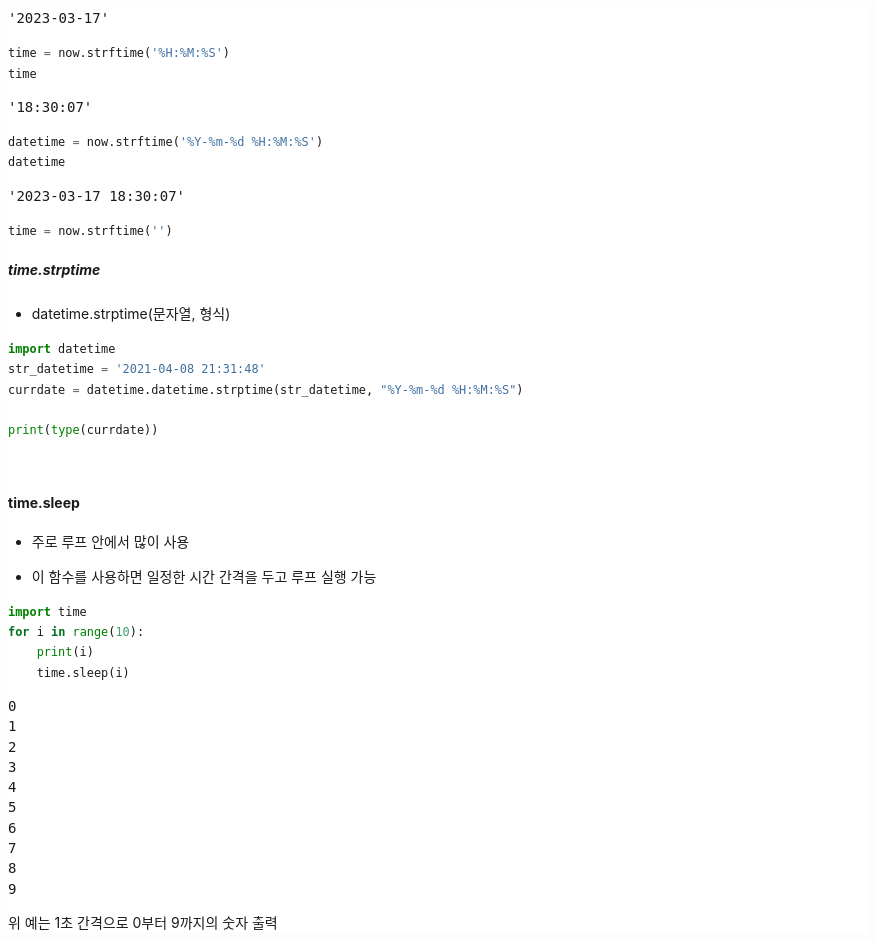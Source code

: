 <pre>
'2023-03-17'
</pre>

```python
time = now.strftime('%H:%M:%S')
time
```

<pre>
'18:30:07'
</pre>

```python
datetime = now.strftime('%Y-%m-%d %H:%M:%S')
datetime
```

<pre>
'2023-03-17 18:30:07'
</pre>

```python
time = now.strftime('')
```

##### time.strptime

- datetime.strptime(문자열, 형식)



```python
import datetime
str_datetime = '2021-04-08 21:31:48'
currdate = datetime.datetime.strptime(str_datetime, "%Y-%m-%d %H:%M:%S")

print(type(currdate))
```

<pre>
<class 'datetime.datetime'>
</pre>
#### time.sleep

- 주로 루프 안에서 많이 사용

- 이 함수를 사용하면 일정한 시간 간격을 두고 루프 실행 가능



```python
import time
for i in range(10):
    print(i)
    time.sleep(i)
```

<pre>
0
1
2
3
4
5
6
7
8
9
</pre>
위 예는 1초 간격으로 0부터 9까지의 숫자 출력<br>

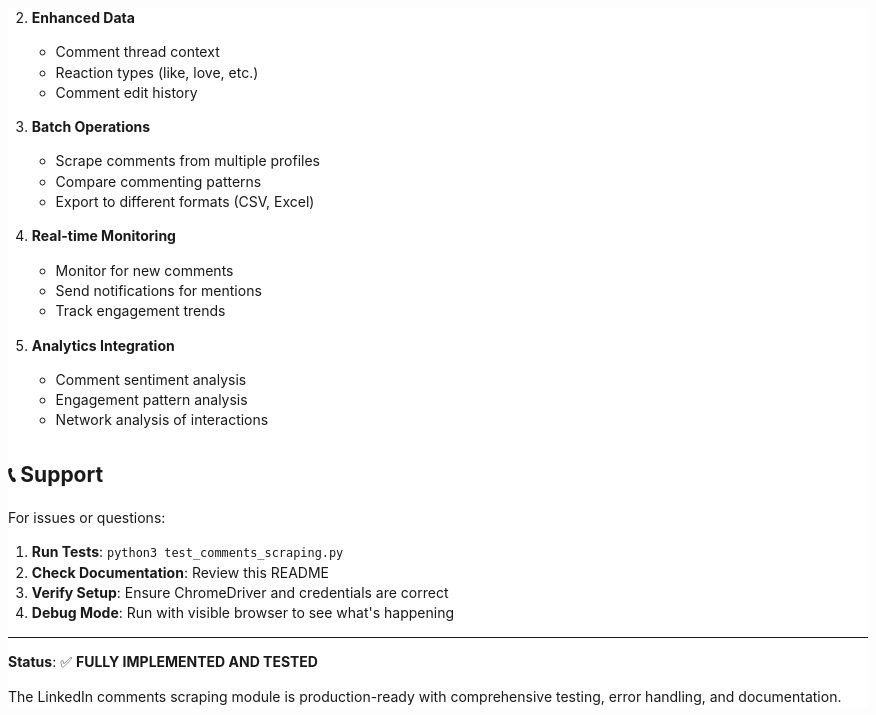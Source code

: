 2. **Enhanced Data**
   - Comment thread context
   - Reaction types (like, love, etc.)
   - Comment edit history

3. **Batch Operations**
   - Scrape comments from multiple profiles
   - Compare commenting patterns
   - Export to different formats (CSV, Excel)

4. **Real-time Monitoring**
   - Monitor for new comments
   - Send notifications for mentions
   - Track engagement trends

5. **Analytics Integration**
   - Comment sentiment analysis
   - Engagement pattern analysis
   - Network analysis of interactions

## 📞 Support

For issues or questions:

1. **Run Tests**: `python3 test_comments_scraping.py`
2. **Check Documentation**: Review this README
3. **Verify Setup**: Ensure ChromeDriver and credentials are correct
4. **Debug Mode**: Run with visible browser to see what's happening

---

**Status**: ✅ **FULLY IMPLEMENTED AND TESTED**

The LinkedIn comments scraping module is production-ready with comprehensive testing, error handling, and documentation.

+ + + + +

> About this task: Your task is to restate, word for word, each line from the one that includes "- Comment thread context" to the end of the records, with both ends included and nothing else.

> Exercise response:
   - Comment thread context
   - Reaction types (like, love, etc.)
   - Comment edit history

3. **Batch Operations**
   - Scrape comments from multiple profiles
   - Compare commenting patterns
   - Export to different formats (CSV, Excel)

4. **Real-time Monitoring**
   - Monitor for new comments
   - Send notifications for mentions
   - Track engagement trends

5. **Analytics Integration**
   - Comment sentiment analysis
   - Engagement pattern analysis
   - Network analysis of interactions

## 📞 Support

For issues or questions:

1. **Run Tests**: `python3 test_comments_scraping.py`
2. **Check Documentation**: Review this README
3. **Verify Setup**: Ensure ChromeDriver and credentials are correct
4. **Debug Mode**: Run with visible browser to see what's happening

---

**Status**: ✅ **FULLY IMPLEMENTED AND TESTED**

The LinkedIn comments scraping module is production-ready with comprehensive testing, error handling, and documentation.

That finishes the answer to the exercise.